» **DATA SECTION**:

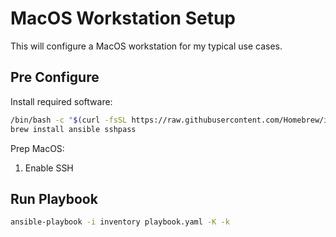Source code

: # MacOS Workstation Setup

This will configure a MacOS workstation for my typical use cases.

## Pre Configure

Install required software:

```bash
/bin/bash -c "$(curl -fsSL https://raw.githubusercontent.com/Homebrew/install/HEAD/install.sh)"
brew install ansible sshpass
```

Prep MacOS:

1. Enable SSH

## Run Playbook

```bash
ansible-playbook -i inventory playbook.yaml -K -k
```
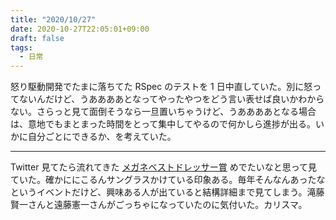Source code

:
 ```yaml
---
title: "2020/10/27"
date: 2020-10-27T22:05:01+09:00
draft: false
tags: 
  - 日常
---
```



怒り駆動開発でたまに落ちてた RSpec のテストを 1 日中直していた。別に怒ってないんだけど、うああああとなってやったやつをどう言い表せば良いかわからない。さらっと見て面倒そうなら一旦置いちゃうけど、うああああとなる場合は、意地でもまとまった時間をとって集中してやるので何かしら進捗が出る。いかに自分ごとにできるか、を考えていた。

- - -

Twitter 見てたら流れてきた [メガネベストドレッサー賞](https://www.ioft.jp/ja-jp/Concurrent-Events/index.html) めでたいなと思って見ていた。確かににこるんサングラスかけている印象ある。毎年そんなんあったなというイベントだけど、興味ある人が出ていると結構詳細まで見てしまう。滝藤賢一さんと遠藤憲一さんがごっちゃになっていたのに気付いた。カリスマ。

» **EXERCISE PROMPT**: Only the lines from the one containing "1. Enable SSH" through the last line of the data belong in the copy, both included and reproduced exactly. Pictures do not.

» **REPLY**:
1. Enable SSH

## Run Playbook

```bash
ansible-playbook -i inventory playbook.yaml -K -k
```
Source code

:
 ```yaml
---
title: "2020/10/27"
date: 2020-10-27T22:05:01+09:00
draft: false
tags: 
  - 日常
---
```



怒り駆動開発でたまに落ちてた RSpec のテストを 1 日中直していた。別に怒ってないんだけど、うああああとなってやったやつをどう言い表せば良いかわからない。さらっと見て面倒そうなら一旦置いちゃうけど、うああああとなる場合は、意地でもまとまった時間をとって集中してやるので何かしら進捗が出る。いかに自分ごとにできるか、を考えていた。

- - -

Twitter 見てたら流れてきた [メガネベストドレッサー賞](https://www.ioft.jp/ja-jp/Concurrent-Events/index.html) めでたいなと思って見ていた。確かににこるんサングラスかけている印象ある。毎年そんなんあったなというイベントだけど、興味ある人が出ていると結構詳細まで見てしまう。滝藤賢一さんと遠藤憲一さんがごっちゃになっていたのに気付いた。カリスマ。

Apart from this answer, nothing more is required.